### [Stored data]
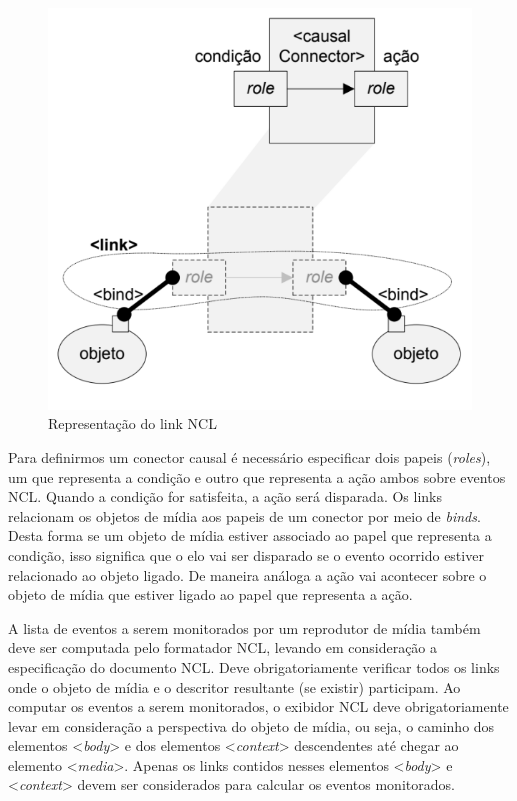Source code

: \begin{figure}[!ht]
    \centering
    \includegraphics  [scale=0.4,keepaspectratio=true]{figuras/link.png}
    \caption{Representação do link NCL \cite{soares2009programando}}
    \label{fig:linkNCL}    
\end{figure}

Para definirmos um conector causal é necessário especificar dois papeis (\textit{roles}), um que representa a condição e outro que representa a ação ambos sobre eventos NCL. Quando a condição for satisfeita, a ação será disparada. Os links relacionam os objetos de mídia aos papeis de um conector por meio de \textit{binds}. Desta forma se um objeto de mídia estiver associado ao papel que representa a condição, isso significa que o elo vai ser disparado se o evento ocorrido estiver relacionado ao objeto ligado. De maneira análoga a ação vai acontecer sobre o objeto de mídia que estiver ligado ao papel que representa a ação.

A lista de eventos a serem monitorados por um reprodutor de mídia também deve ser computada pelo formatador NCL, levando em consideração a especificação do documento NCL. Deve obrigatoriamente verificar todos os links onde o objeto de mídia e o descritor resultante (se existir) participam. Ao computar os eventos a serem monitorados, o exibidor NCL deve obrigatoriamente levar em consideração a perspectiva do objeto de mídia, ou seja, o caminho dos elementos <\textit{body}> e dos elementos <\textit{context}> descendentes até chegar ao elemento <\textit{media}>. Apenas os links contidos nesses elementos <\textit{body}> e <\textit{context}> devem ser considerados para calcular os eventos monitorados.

...

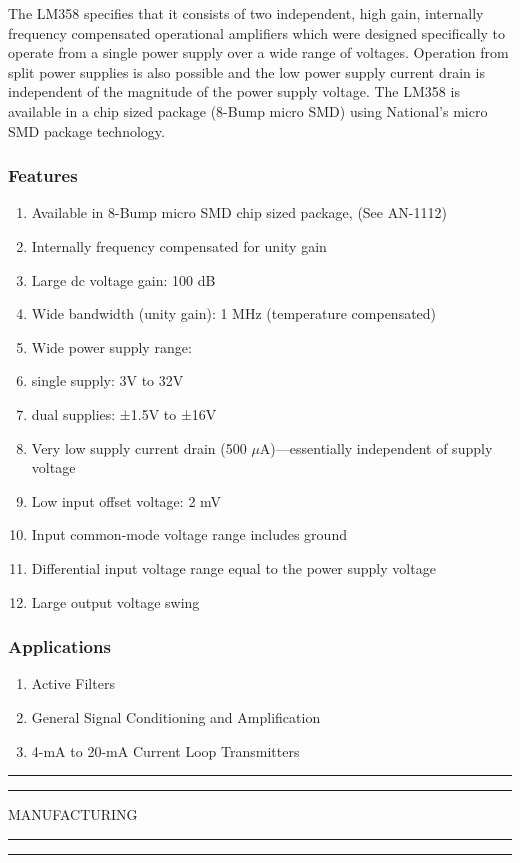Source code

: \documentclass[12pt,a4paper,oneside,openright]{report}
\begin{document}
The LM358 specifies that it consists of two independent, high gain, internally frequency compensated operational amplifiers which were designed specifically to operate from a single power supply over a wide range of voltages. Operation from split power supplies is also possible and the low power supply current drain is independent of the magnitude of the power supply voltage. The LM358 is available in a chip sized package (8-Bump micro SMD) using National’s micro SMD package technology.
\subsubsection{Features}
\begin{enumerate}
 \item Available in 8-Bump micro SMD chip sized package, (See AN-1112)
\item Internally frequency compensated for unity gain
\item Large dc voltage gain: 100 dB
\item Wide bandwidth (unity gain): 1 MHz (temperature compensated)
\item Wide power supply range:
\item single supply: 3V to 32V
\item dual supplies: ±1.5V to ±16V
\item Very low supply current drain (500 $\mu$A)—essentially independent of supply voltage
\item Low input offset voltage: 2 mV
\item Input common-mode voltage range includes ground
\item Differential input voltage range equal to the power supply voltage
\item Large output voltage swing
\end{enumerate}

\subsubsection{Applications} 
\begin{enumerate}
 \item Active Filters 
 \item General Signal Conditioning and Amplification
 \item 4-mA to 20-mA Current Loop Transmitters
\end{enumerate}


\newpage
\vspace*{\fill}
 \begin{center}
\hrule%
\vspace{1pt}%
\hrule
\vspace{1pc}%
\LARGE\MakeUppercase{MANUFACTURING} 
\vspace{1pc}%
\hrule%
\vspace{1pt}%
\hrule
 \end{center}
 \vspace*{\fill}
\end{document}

### [Assigned task]
Return only the number of lines above in which the string "gain" occurs.

### [Written solution]
4